• **What is expected**: Output range, inclusive: from the line containing "f_t(w_t) = -y_t" to the line containing "weights across the forest in a consistent order.". Restate those lines from the data below word for word and only those.

• **Input material**:
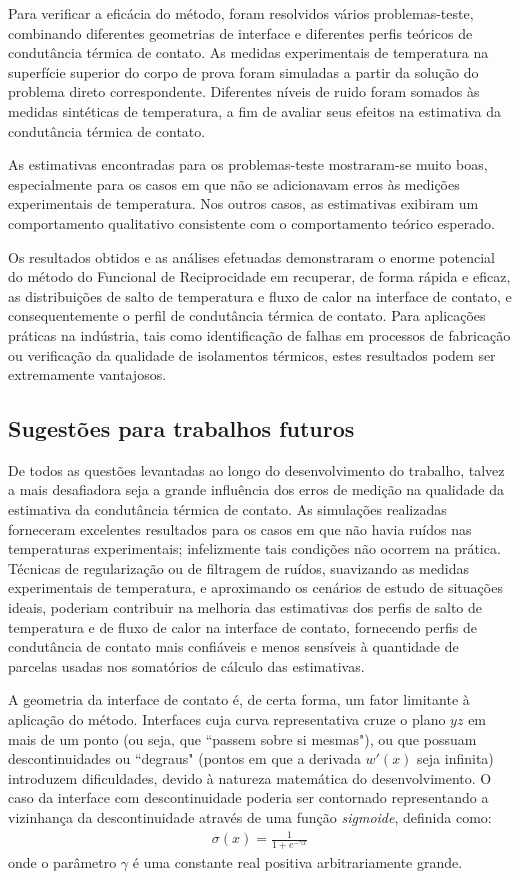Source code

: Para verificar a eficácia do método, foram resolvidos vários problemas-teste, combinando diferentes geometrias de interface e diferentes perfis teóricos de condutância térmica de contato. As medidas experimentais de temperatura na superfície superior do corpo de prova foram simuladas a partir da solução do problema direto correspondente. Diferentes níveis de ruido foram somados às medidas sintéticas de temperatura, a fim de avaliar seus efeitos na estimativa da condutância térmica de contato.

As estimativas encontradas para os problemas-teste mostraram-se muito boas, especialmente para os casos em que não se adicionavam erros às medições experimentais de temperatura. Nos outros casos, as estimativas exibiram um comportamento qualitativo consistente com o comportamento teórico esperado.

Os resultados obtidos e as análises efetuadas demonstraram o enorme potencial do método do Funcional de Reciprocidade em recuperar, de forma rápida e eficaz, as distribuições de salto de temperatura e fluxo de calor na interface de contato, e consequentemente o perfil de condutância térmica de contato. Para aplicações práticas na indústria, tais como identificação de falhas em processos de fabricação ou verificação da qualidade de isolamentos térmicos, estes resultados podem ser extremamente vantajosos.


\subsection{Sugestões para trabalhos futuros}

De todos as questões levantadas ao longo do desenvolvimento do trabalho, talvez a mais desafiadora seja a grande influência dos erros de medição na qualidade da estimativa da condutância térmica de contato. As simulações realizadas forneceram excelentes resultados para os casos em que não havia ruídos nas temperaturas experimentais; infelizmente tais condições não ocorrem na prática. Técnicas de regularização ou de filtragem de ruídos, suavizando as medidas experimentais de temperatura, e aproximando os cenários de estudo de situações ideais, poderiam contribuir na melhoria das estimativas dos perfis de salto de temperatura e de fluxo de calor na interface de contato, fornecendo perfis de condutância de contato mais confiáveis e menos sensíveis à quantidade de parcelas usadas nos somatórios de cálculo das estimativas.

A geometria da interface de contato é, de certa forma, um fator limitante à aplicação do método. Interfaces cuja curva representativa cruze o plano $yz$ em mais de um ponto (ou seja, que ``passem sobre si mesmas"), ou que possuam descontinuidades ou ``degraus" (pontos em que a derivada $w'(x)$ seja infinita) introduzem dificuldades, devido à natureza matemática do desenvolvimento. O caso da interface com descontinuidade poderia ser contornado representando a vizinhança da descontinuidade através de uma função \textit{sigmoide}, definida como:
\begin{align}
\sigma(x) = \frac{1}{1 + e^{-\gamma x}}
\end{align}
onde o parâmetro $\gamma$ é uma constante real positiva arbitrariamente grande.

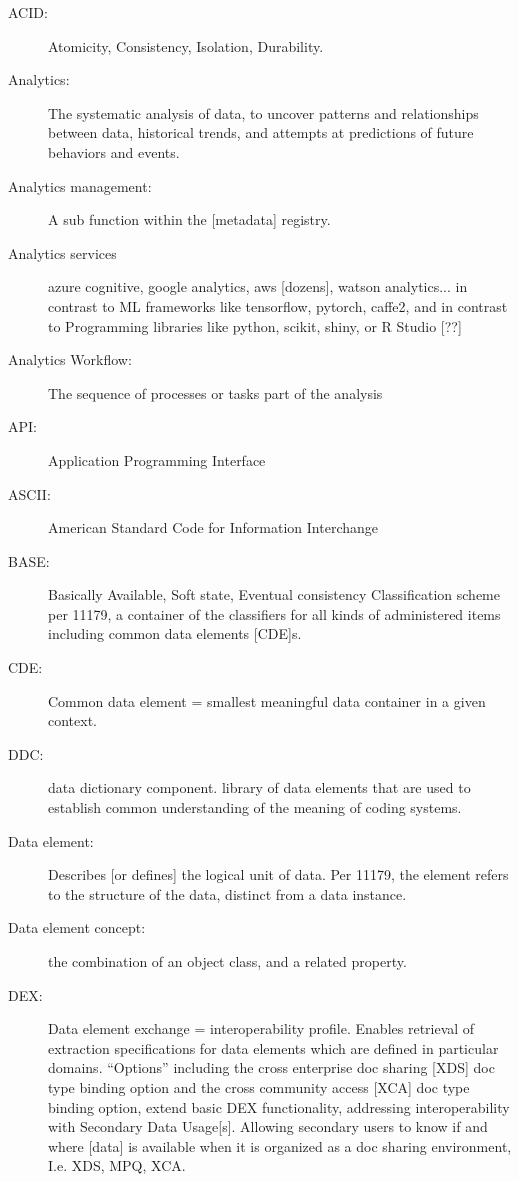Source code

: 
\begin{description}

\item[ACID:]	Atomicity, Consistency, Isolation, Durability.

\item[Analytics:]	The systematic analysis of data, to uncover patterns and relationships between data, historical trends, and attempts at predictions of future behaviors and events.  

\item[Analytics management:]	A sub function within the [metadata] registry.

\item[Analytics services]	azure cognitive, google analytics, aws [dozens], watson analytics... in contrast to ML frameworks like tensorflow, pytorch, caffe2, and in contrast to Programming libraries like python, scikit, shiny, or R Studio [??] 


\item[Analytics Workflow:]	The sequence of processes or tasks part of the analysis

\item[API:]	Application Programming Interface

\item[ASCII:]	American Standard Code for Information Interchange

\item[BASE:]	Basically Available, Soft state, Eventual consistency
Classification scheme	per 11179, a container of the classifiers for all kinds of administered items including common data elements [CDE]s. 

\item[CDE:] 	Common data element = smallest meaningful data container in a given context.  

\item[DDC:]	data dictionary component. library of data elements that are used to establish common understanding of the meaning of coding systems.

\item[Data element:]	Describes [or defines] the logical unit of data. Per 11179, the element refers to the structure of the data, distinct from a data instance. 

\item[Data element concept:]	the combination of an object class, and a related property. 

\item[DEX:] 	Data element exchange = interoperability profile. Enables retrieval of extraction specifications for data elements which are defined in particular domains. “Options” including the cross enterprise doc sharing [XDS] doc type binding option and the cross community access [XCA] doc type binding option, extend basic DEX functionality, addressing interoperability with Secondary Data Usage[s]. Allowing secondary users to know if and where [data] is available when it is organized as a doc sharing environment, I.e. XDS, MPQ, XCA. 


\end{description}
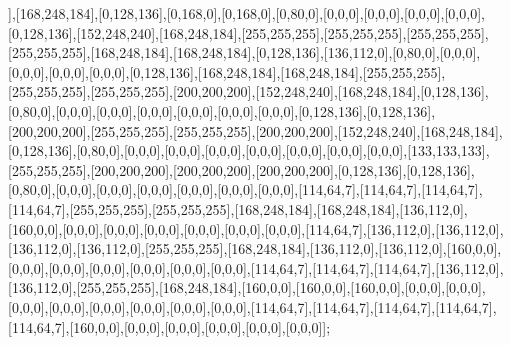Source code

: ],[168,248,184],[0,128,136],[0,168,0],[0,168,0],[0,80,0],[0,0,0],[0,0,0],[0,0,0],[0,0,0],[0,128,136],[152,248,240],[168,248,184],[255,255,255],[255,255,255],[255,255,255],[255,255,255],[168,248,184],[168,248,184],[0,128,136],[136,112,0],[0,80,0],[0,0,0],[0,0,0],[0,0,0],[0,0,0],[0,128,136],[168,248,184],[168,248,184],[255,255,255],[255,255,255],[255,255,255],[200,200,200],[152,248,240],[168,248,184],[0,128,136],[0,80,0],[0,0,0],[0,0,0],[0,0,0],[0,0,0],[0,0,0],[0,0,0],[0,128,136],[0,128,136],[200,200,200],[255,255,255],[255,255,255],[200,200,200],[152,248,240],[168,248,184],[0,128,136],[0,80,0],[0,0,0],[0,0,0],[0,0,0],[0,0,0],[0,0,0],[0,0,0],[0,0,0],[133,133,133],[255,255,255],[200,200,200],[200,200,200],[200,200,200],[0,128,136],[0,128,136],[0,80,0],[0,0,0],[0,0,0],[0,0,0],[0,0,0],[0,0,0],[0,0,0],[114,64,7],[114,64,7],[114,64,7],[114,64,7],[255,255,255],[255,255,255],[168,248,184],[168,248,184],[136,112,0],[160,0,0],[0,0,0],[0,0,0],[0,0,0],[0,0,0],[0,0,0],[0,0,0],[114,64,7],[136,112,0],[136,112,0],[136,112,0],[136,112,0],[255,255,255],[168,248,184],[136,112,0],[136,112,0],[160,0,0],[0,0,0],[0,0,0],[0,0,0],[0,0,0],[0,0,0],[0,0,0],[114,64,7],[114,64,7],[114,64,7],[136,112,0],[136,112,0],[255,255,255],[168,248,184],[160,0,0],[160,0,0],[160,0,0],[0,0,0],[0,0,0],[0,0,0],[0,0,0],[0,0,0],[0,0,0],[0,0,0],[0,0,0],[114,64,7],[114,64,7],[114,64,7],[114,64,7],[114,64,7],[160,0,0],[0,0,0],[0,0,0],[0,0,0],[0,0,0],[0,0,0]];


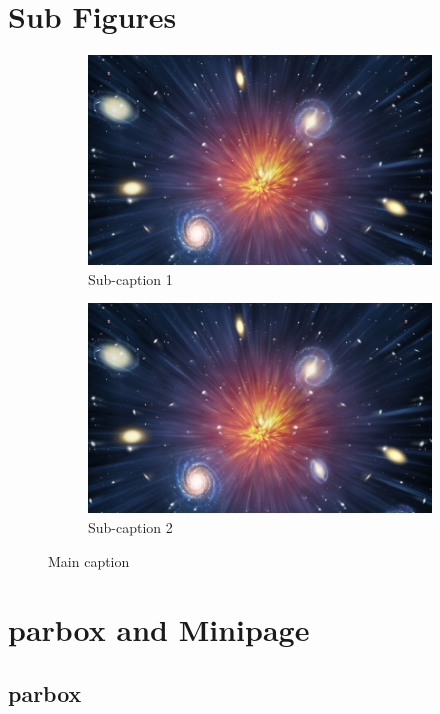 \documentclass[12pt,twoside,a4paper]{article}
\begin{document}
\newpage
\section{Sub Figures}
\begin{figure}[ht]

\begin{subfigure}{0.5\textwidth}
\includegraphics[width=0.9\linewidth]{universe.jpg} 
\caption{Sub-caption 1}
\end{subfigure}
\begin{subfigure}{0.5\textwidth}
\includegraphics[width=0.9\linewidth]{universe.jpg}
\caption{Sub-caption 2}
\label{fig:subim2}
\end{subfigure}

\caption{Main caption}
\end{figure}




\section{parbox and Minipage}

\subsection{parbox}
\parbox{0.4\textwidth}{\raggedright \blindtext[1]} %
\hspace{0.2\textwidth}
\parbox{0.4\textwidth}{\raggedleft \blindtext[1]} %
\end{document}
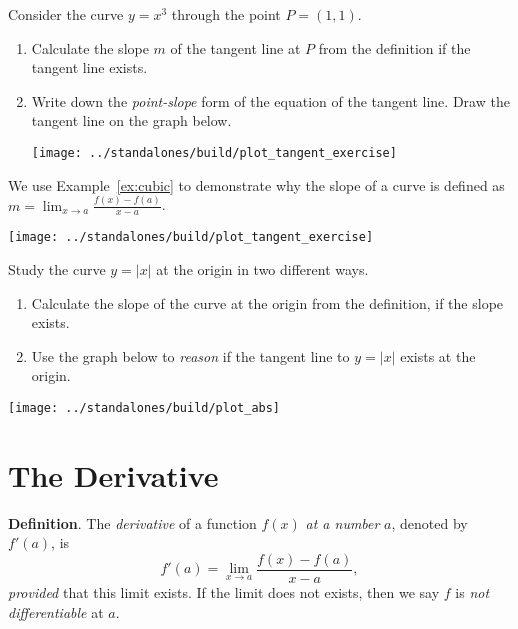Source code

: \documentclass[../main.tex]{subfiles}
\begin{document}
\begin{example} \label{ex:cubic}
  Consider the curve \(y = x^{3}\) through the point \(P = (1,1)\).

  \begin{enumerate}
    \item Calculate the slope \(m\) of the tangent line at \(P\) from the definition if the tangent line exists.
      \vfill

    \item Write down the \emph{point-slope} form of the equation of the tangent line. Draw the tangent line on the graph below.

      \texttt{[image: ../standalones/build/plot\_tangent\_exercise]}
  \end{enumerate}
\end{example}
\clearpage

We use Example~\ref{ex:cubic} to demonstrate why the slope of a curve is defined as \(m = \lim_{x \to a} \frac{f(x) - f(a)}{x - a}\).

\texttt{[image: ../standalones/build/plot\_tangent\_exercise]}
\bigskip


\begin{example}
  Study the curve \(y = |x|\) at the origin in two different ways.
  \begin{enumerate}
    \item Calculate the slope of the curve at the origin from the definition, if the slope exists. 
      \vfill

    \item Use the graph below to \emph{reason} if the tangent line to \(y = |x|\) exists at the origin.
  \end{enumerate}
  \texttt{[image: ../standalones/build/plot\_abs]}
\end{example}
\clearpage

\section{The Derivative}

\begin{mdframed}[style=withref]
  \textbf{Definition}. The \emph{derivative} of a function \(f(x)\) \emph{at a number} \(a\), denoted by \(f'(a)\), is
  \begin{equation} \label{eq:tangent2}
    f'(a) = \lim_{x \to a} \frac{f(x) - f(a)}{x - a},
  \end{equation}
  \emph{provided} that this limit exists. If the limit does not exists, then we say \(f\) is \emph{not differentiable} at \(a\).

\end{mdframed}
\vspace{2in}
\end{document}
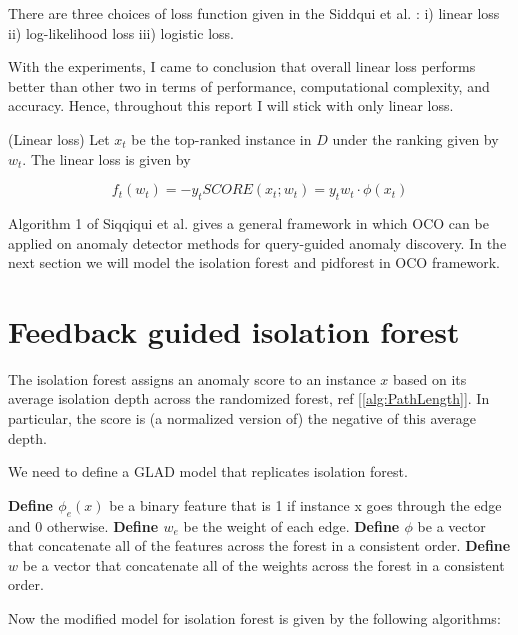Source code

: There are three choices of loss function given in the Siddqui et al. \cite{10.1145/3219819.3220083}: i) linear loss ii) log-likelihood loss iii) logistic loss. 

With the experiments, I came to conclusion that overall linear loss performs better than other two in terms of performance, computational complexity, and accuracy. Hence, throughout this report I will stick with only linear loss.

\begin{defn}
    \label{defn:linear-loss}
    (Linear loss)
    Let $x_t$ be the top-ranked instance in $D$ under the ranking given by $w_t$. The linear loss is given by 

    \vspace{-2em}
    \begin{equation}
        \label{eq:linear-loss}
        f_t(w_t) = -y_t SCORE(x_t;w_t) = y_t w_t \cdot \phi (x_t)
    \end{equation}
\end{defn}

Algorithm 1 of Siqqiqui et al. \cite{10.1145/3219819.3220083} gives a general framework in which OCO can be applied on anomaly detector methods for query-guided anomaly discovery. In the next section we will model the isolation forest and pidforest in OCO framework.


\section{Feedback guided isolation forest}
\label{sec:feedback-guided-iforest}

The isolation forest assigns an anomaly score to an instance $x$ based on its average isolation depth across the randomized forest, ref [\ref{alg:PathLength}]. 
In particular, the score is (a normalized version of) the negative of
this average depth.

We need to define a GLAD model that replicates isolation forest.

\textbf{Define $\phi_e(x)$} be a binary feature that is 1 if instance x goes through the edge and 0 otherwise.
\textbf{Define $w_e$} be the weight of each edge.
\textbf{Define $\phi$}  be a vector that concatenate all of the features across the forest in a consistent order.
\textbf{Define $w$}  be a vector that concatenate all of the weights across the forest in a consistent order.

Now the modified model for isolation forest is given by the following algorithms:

• **Answer to the problem**:
        f_t(w_t) = -y_t SCORE(x_t;w_t) = y_t w_t \cdot \phi (x_t)
    \end{equation}
\end{defn}

Algorithm 1 of Siqqiqui et al. \cite{10.1145/3219819.3220083} gives a general framework in which OCO can be applied on anomaly detector methods for query-guided anomaly discovery. In the next section we will model the isolation forest and pidforest in OCO framework.


\section{Feedback guided isolation forest}
\label{sec:feedback-guided-iforest}

The isolation forest assigns an anomaly score to an instance $x$ based on its average isolation depth across the randomized forest, ref [\ref{alg:PathLength}]. 
In particular, the score is (a normalized version of) the negative of
this average depth.

We need to define a GLAD model that replicates isolation forest.

\textbf{Define $\phi_e(x)$} be a binary feature that is 1 if instance x goes through the edge and 0 otherwise.
\textbf{Define $w_e$} be the weight of each edge.
\textbf{Define $\phi$}  be a vector that concatenate all of the features across the forest in a consistent order.
\textbf{Define $w$}  be a vector that concatenate all of the weights across the forest in a consistent order.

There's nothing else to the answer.